Animali sacri per gli antichi greci. Ci sarà un motivo se l’antico dio greco della medicina Asclepio ci ha scelti come suoi animali sacri, no? E poi non potete negarlo: siamo bravi ad assistervi, quando vi trovate in difficoltà. Di miei simili che guidano e accompagnano persone non vedenti esistono affreschi, dipinti, disegni e incisioni fin dal I secolo d.C. Ma col tempo, abbiamo imparato ad avvisare anche i non udenti quando suona il telefono o il campanello, a fare la spesa, aprire le porte o chiamare l’ascensore per gli umani immobilizzati sulla sedia a rotelle. Andiamo volentieri anche negli ospedali, nelle prigioni e nelle case di riposo, per far ridere chi è triste, calmare chi è agitato, svegliare chi è troppo pigro: voi la chiamate “pet therapy”…

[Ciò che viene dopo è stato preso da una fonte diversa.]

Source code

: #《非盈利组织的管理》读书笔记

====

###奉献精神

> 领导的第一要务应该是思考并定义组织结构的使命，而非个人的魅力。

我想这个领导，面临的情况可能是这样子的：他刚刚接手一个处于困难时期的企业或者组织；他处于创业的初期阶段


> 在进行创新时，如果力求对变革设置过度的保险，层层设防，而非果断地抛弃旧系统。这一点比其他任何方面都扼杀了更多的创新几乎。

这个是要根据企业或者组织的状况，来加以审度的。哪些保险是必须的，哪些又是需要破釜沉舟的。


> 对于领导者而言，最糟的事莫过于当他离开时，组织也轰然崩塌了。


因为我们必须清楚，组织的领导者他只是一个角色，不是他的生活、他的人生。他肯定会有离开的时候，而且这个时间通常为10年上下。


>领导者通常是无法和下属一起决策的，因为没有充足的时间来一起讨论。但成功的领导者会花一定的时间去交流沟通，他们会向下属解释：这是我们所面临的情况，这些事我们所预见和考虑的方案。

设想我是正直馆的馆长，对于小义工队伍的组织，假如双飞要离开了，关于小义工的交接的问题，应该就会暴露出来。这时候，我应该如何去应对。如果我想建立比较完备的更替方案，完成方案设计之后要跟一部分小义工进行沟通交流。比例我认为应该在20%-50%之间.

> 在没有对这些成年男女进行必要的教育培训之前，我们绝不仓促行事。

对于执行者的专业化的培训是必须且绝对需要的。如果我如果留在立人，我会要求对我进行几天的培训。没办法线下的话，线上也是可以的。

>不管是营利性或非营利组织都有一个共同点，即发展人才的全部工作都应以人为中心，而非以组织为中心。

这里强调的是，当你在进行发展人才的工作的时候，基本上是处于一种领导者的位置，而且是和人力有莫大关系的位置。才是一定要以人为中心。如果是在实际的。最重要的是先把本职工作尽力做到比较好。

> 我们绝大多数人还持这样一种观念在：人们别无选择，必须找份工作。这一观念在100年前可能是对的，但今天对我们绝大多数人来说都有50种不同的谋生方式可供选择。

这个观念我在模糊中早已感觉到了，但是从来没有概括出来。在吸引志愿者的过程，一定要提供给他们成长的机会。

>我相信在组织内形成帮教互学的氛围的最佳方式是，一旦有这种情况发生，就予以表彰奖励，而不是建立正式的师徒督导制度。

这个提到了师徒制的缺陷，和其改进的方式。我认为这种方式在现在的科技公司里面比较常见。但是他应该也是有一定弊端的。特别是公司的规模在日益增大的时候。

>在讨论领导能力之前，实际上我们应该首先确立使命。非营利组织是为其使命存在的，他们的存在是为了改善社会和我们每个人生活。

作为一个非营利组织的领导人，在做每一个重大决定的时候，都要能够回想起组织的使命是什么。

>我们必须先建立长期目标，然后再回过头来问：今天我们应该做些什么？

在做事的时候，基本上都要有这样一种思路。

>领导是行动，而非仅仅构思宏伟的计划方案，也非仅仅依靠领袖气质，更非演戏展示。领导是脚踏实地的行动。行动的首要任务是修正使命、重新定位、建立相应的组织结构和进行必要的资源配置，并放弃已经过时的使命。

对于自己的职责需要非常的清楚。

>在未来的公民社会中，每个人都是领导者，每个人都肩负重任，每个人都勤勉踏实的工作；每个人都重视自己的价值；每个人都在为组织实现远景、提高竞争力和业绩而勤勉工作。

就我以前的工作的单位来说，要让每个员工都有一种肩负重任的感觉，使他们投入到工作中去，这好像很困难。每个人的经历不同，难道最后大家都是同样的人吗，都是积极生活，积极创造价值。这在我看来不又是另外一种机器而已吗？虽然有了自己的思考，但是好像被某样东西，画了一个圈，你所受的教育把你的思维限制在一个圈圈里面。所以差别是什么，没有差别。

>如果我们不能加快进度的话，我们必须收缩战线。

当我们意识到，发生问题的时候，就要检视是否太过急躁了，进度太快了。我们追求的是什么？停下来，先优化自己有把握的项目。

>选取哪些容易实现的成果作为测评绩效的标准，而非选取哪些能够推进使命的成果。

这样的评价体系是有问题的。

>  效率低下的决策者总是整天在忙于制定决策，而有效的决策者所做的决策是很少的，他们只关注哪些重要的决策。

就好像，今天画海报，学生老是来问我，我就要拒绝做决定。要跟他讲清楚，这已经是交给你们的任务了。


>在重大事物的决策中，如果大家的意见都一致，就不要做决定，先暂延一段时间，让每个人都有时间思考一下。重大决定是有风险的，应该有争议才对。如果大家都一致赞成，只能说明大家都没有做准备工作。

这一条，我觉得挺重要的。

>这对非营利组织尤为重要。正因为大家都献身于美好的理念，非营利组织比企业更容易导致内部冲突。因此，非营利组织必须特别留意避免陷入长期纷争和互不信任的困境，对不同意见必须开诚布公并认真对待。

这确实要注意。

I levrieri snob e i bull-terrier acchiappa-topi. E lo so, sembra un gioco, ma per noi è un mestiere duro, proprio come cacciare, fare la guardia e combattere. Lavorare: per secoli non abbiamo fatto che questo, per voi umani. Prendete il Medioevo: i bull terrier erano considerati acchiappa-topi di professione e i cani “girarrosto”, selezionati per le loro zampe tozze, dovevano correre tutto il giorno dentro una ruota, per mettere in funzione gli spiedi su cui gli osti cuocevano la carne.

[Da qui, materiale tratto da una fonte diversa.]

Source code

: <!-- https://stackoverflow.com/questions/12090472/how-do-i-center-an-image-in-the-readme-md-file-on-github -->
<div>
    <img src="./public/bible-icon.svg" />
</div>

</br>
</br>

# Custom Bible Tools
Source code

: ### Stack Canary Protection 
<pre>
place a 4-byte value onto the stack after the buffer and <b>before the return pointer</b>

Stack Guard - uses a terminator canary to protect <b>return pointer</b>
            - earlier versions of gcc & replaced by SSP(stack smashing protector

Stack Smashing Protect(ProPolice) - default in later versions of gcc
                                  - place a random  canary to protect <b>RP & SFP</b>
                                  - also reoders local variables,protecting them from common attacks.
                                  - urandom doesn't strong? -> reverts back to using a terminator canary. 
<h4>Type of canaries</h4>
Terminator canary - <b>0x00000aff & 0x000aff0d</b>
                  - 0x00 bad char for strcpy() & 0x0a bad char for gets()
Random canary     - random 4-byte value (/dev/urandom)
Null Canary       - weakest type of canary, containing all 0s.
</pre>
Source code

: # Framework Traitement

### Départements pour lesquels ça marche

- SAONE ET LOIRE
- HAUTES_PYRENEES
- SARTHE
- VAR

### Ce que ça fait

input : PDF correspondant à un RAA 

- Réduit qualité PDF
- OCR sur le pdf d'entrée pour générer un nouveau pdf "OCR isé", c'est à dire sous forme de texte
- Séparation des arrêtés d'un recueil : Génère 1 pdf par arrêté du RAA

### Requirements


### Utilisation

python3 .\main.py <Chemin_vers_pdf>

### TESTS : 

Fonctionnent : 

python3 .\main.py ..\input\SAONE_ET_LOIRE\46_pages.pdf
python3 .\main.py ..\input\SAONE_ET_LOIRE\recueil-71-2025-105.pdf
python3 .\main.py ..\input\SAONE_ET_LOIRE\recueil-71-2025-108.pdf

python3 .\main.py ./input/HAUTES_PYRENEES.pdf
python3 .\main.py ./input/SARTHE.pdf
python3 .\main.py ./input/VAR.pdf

Se la passavano meglio i levrieri, ma non stavano sempre accucciati davanti al camino: snob e fieri, accompagnavano i nobili a caccia. Così finirono per diventare il simbolo dell’aristocrazia europea, al punto che nel 1016 una legge inglese, rimasta valida per 600 anni, stabilì che non potessero accompagnarsi ai poveri.
La pet-mania. “L’amore per i pet è uno dei fiori della civiltà”, dicevano i britannici all’inizio dell’Ottocento: un indice di rispettabilità e di buona educazione. Avevano scoperto da poco la nostra migliore funzione: farvi compagnia! In piena pet-mania, i ricchi, imitati poi dai borghesi, ci vollero uguali a loro: speciali e molto viziati. La purezza della nostra razza sanciva la loro classe sociale, ci esibivano come status symbol e ci consideravano membri a pieno titolo delle loro famiglie. Ci nutrivano con cibi fatti apposta per noi, ci facevano ritrarre dai pittori, acconciare dai parrucchieri, vestire dai migliori sarti. Dash, lo spaniel preferito della cinofila regina Vittoria d’Inghilterra, riceveva persino un regalo a Natale. Ma, come diceva il mio omonimo francese: “Le follie degli altri non servono a renderci saggi”.
Così, oggi, il mio umano si comporta proprio come quei nobili. E anche se non è un principe, io non lo cambierei con nessun altro al mondo.